Carbon dioxide in wine

CO2 is needed at some level in both red and white wines, even more so in champagne or sparkling wines. Too much are it and you get a fuzzy taste or a prickly feeling on your tongue and your wine taste buds can pick up the carbonic acid in the wine itself. Sommeliers are supposed to be able to detect 700 to 800 ppm in wine, while most of us have a detectable limit of 1000 ppm. Fully saturated wine, or even supersaturated wine, like the stuff that has yet to stop bubbling (after primary fermentation) comes in at about 1500 to 2000 ppm, depending on temperature.
The rate of degassing relates to the partial pressure of CO2 in the atmosphere directly above the liquid and the concentration of CO2 in the wine. (a consequence of Henry's Law). The amount of gas removed is also related to the surface area of the fluid that is is exposed to the partial pressure. So if you just have a small area, like the neck of a carboy, available for gas exchange, then it will take a long time!!!
And if you have negligible difference between the partial pressure of CO2 and concentration, it will take a long time for the CO2 to leave the fluid.
Why does the wine whip and splash racking work so well? Well, it exposes a large surface area to a very low partial pressure of atmospheric carbon dioxide with a very short transport distance ( the thickness of the wine curtain as it falls down the side of the carboy).
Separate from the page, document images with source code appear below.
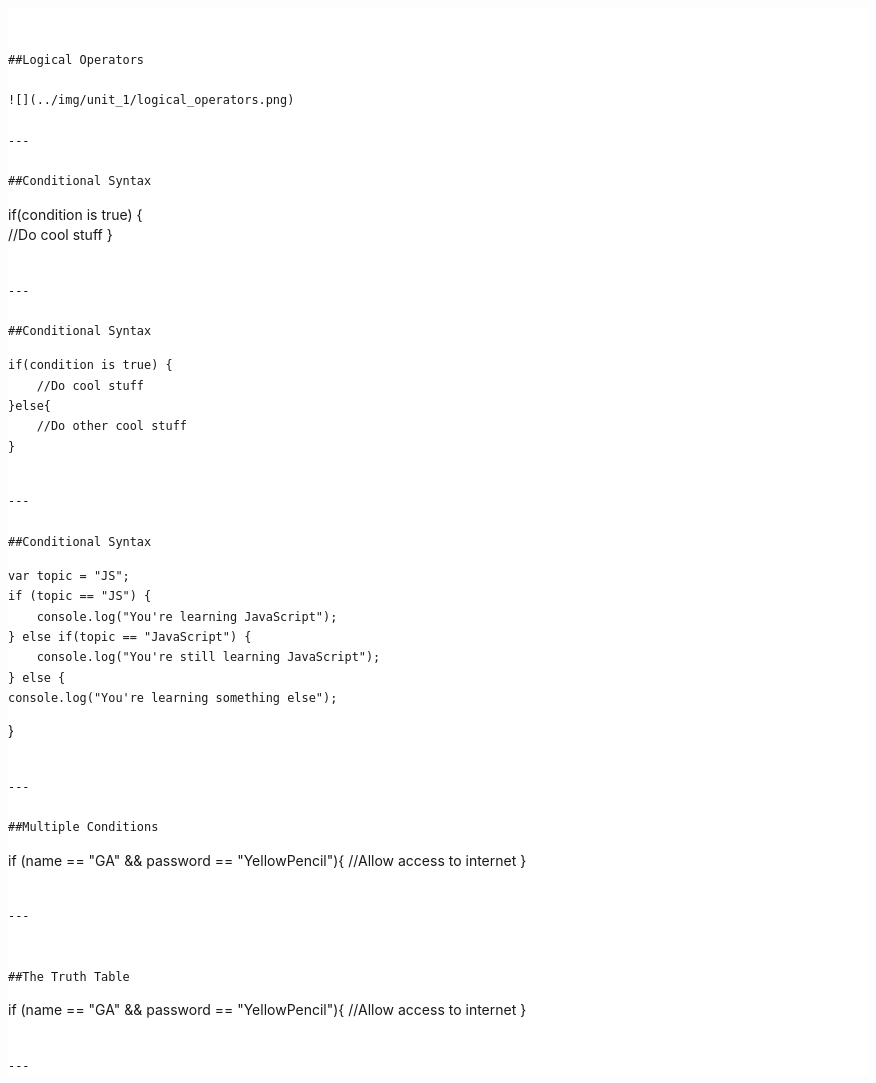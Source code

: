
 ```


##Logical Operators

![](../img/unit_1/logical_operators.png)

---

##Conditional Syntax

```
if(condition is true) {  
	//Do cool stuff
}
```

---

##Conditional Syntax

```
	if(condition is true) {
		//Do cool stuff
	}else{
		//Do other cool stuff
	}	
```

---

##Conditional Syntax

```
	var topic = "JS";
	if (topic == "JS") {
		console.log("You're learning JavaScript");
	} else if(topic == "JavaScript") {
		console.log("You're still learning JavaScript");
	} else {
	console.log("You're learning something else");
}
```

---

##Multiple Conditions

```
if (name == "GA"  && password == "YellowPencil"){
	//Allow access to internet
}
```

---


##The Truth Table

```
if (name == "GA"  && password == "YellowPencil"){
	//Allow access to internet
}
```

---
```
What a wine whip does to the rest of he constituents of the wine is unknown to me, but it can't be good.
Tim V has suggested that a vacuum assisted degassing system is probably OK, however the temperature has to fairly high like 74 deg F so the CO2 can escape easier ( less soluble at higher temp). Unfortunately, higher temps also impact the other wine constituents, including the esters that make up the nose and initial taste of wine. Hence we get a wine kit taste and no nose. Wine cellars that allow "time" to degass wine are kept at much lower temps than 74 deg. So a solution may be to degas wine at higher vacuum levels, at lower temperatures. That is what I do.
My vacuum levels are about -.8 of an atmosphere, and temp is 62 deg F. I also control the flow rate in the transfer racking to give the pressure differential sufficient residence time to be effective. That is a bit of guess right now, but someplace about 4-5 min for 23 liters.
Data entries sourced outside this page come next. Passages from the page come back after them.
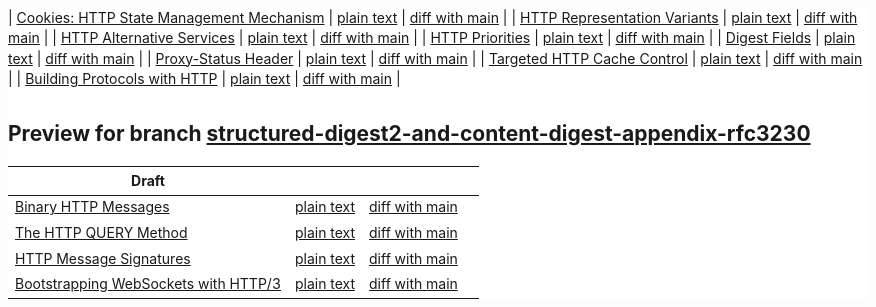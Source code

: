 | [Cookies: HTTP State Management Mechanism](draft-ietf-httpbis-h3-websockets-03/draft-ietf-httpbis-rfc6265bis.html) | [plain text](draft-ietf-httpbis-h3-websockets-03/draft-ietf-httpbis-rfc6265bis.txt) | [diff with main](https://www.ietf.org/rfcdiff?url1=https://httpwg.github.io/http-extensions/draft-ietf-httpbis-rfc6265bis.txt&amp;url2=https://httpwg.github.io/http-extensions/draft-ietf-httpbis-h3-websockets-03/draft-ietf-httpbis-rfc6265bis.txt) |
| [HTTP Representation Variants](draft-ietf-httpbis-h3-websockets-03/draft-ietf-httpbis-variants.html) | [plain text](draft-ietf-httpbis-h3-websockets-03/draft-ietf-httpbis-variants.txt) | [diff with main](https://www.ietf.org/rfcdiff?url1=https://httpwg.github.io/http-extensions/draft-ietf-httpbis-variants.txt&amp;url2=https://httpwg.github.io/http-extensions/draft-ietf-httpbis-h3-websockets-03/draft-ietf-httpbis-variants.txt) |
| [HTTP Alternative Services](draft-ietf-httpbis-h3-websockets-03/draft-ietf-httpbis-rfc7838bis.html) | [plain text](draft-ietf-httpbis-h3-websockets-03/draft-ietf-httpbis-rfc7838bis.txt) | [diff with main](https://www.ietf.org/rfcdiff?url1=https://httpwg.github.io/http-extensions/draft-ietf-httpbis-rfc7838bis.txt&amp;url2=https://httpwg.github.io/http-extensions/draft-ietf-httpbis-h3-websockets-03/draft-ietf-httpbis-rfc7838bis.txt) |
| [HTTP Priorities](draft-ietf-httpbis-h3-websockets-03/draft-ietf-httpbis-priority.html) | [plain text](draft-ietf-httpbis-h3-websockets-03/draft-ietf-httpbis-priority.txt) | [diff with main](https://www.ietf.org/rfcdiff?url1=https://httpwg.github.io/http-extensions/draft-ietf-httpbis-priority.txt&amp;url2=https://httpwg.github.io/http-extensions/draft-ietf-httpbis-h3-websockets-03/draft-ietf-httpbis-priority.txt) |
| [Digest Fields](draft-ietf-httpbis-h3-websockets-03/draft-ietf-httpbis-digest-headers.html) | [plain text](draft-ietf-httpbis-h3-websockets-03/draft-ietf-httpbis-digest-headers.txt) | [diff with main](https://www.ietf.org/rfcdiff?url1=https://httpwg.github.io/http-extensions/draft-ietf-httpbis-digest-headers.txt&amp;url2=https://httpwg.github.io/http-extensions/draft-ietf-httpbis-h3-websockets-03/draft-ietf-httpbis-digest-headers.txt) |
| [Proxy-Status Header](draft-ietf-httpbis-h3-websockets-03/draft-ietf-httpbis-proxy-status.html) | [plain text](draft-ietf-httpbis-h3-websockets-03/draft-ietf-httpbis-proxy-status.txt) | [diff with main](https://www.ietf.org/rfcdiff?url1=https://httpwg.github.io/http-extensions/draft-ietf-httpbis-proxy-status.txt&amp;url2=https://httpwg.github.io/http-extensions/draft-ietf-httpbis-h3-websockets-03/draft-ietf-httpbis-proxy-status.txt) |
| [Targeted HTTP Cache Control](draft-ietf-httpbis-h3-websockets-03/draft-ietf-httpbis-targeted-cache-control.html) | [plain text](draft-ietf-httpbis-h3-websockets-03/draft-ietf-httpbis-targeted-cache-control.txt) | [diff with main](https://www.ietf.org/rfcdiff?url1=https://httpwg.github.io/http-extensions/draft-ietf-httpbis-targeted-cache-control.txt&amp;url2=https://httpwg.github.io/http-extensions/draft-ietf-httpbis-h3-websockets-03/draft-ietf-httpbis-targeted-cache-control.txt) |
| [Building Protocols with HTTP](draft-ietf-httpbis-h3-websockets-03/draft-ietf-httpbis-bcp56bis.html) | [plain text](draft-ietf-httpbis-h3-websockets-03/draft-ietf-httpbis-bcp56bis.txt) | [diff with main](https://www.ietf.org/rfcdiff?url1=https://httpwg.github.io/http-extensions/draft-ietf-httpbis-bcp56bis.txt&amp;url2=https://httpwg.github.io/http-extensions/draft-ietf-httpbis-h3-websockets-03/draft-ietf-httpbis-bcp56bis.txt) |

## Preview for branch [structured-digest2-and-content-digest-appendix-rfc3230](structured-digest2-and-content-digest-appendix-rfc3230)

| Draft |     |     |     |
| ----- | --- | --- | --- |
| [Binary HTTP Messages](structured-digest2-and-content-digest-appendix-rfc3230/draft-ietf-httpbis-binary-message.html) | [plain text](structured-digest2-and-content-digest-appendix-rfc3230/draft-ietf-httpbis-binary-message.txt) | [diff with main](https://www.ietf.org/rfcdiff?url1=https://httpwg.github.io/http-extensions/draft-ietf-httpbis-binary-message.txt&amp;url2=https://httpwg.github.io/http-extensions/structured-digest2-and-content-digest-appendix-rfc3230/draft-ietf-httpbis-binary-message.txt) |
| [The HTTP QUERY Method](structured-digest2-and-content-digest-appendix-rfc3230/draft-ietf-httpbis-safe-method-w-body.html) | [plain text](structured-digest2-and-content-digest-appendix-rfc3230/draft-ietf-httpbis-safe-method-w-body.txt) | [diff with main](https://www.ietf.org/rfcdiff?url1=https://httpwg.github.io/http-extensions/draft-ietf-httpbis-safe-method-w-body.txt&amp;url2=https://httpwg.github.io/http-extensions/structured-digest2-and-content-digest-appendix-rfc3230/draft-ietf-httpbis-safe-method-w-body.txt) |
| [HTTP Message Signatures](structured-digest2-and-content-digest-appendix-rfc3230/draft-ietf-httpbis-message-signatures.html) | [plain text](structured-digest2-and-content-digest-appendix-rfc3230/draft-ietf-httpbis-message-signatures.txt) | [diff with main](https://www.ietf.org/rfcdiff?url1=https://httpwg.github.io/http-extensions/draft-ietf-httpbis-message-signatures.txt&amp;url2=https://httpwg.github.io/http-extensions/structured-digest2-and-content-digest-appendix-rfc3230/draft-ietf-httpbis-message-signatures.txt) |
| [Bootstrapping WebSockets with HTTP/3](structured-digest2-and-content-digest-appendix-rfc3230/draft-ietf-httpbis-h3-websockets.html) | [plain text](structured-digest2-and-content-digest-appendix-rfc3230/draft-ietf-httpbis-h3-websockets.txt) | [diff with main](https://www.ietf.org/rfcdiff?url1=https://httpwg.github.io/http-extensions/draft-ietf-httpbis-h3-websockets.txt&amp;url2=https://httpwg.github.io/http-extensions/structured-digest2-and-content-digest-appendix-rfc3230/draft-ietf-httpbis-h3-websockets.txt) |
And to make it even more interesting, I use plastic carboys. But that's another story.
That is my 2 cents (Cdn), or 1.5 cents (US).
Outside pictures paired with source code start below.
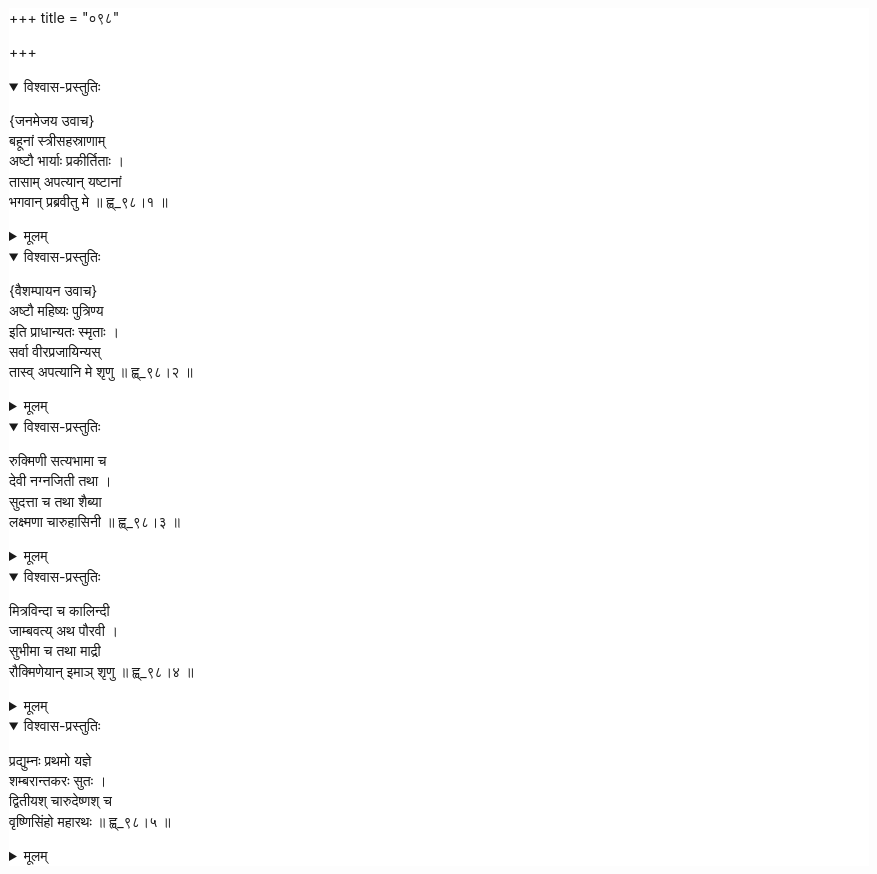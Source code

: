 +++
title = "०९८"

+++


    

<details open><summary>विश्वास-प्रस्तुतिः</summary>

{जनमेजय उवाच}  
बहूनां स्त्रीसहस्राणाम्  
अष्टौ भार्याः प्रकीर्तिताः ।  
तासाम् अपत्यान् यष्टानां  
भगवान् प्रब्रवीतु मे ॥ ह्व्_९८।१ ॥
</details>

<details><summary>मूलम्</summary></details>
    

<details open><summary>विश्वास-प्रस्तुतिः</summary>

{वैशम्पायन उवाच}  
अष्टौ महिष्यः पुत्रिण्य  
इति प्राधान्यतः स्मृताः ।  
सर्वा वीरप्रजायिन्यस्  
तास्व् अपत्यानि मे शृणु ॥ ह्व्_९८।२ ॥
</details>

<details><summary>मूलम्</summary></details>

<details open><summary>विश्वास-प्रस्तुतिः</summary>

रुक्मिणी सत्यभामा च  
देवी नग्नजिती तथा ।  
सुदत्ता च तथा शैब्या  
लक्ष्मणा चारुहासिनी ॥ ह्व्_९८।३ ॥
</details>

<details><summary>मूलम्</summary></details>

<details open><summary>विश्वास-प्रस्तुतिः</summary>

मित्रविन्दा च कालिन्दी  
जाम्बवत्य् अथ पौरवी ।  
सुभीमा च तथा माद्री  
रौक्मिणेयान् इमाञ् शृणु ॥ ह्व्_९८।४ ॥
</details>

<details><summary>मूलम्</summary></details>

<details open><summary>विश्वास-प्रस्तुतिः</summary>

प्रद्युम्नः प्रथमो यज्ञे  
शम्बरान्तकरः सुतः ।  
द्वितीयश् चारुदेष्णश् च  
वृष्णिसिंहो महारथः ॥ ह्व्_९८।५ ॥
</details>

<details><summary>मूलम्</summary></details>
Ric,WTFfF ( Wine Time Factory for Friends)
 
As someone that suffered through fizzy wines in my first couple of years making wine, let me tell (nay iNSTRUCT, nay ORDER) you to purchase an Allinone vacuum pump. Just cut to the chase scene in the movie and get this pump. It will be the best money you will have spent so far in wine making.

My wines improved remarkedly with no fizzy wine complaints from my wife. Shame on you for 6 weeks if you don't get one.....
 
Why does the wine whip and splash racking work so well? Well, it exposes a large surface area to a very low partial pressure of atmospheric carbon dioxide with a very short transport distance ( the thickness of the wine curtain as it falls down the side of the carboy). What a wine whip does to the rest of he constituents of the wine is unknown to me, but it can't be good.

I think what the wine whip does is cause a low-pressure region in the "wake" of the whip. (Think cavitation, as happens at the tips of a boat's propeller.) The reduced pressure allows a CO2 bubble to nucleate; once the bubble reaches a certain size, the CO2 will not be redissolved into the liquid, but will instead bubble up to the surface. (This is like the stream of bubbles coming up from the bottom of a champagne glass; in that case, small voids on the bottom of the glass act as nucleation sites for the supersaturated CO2.)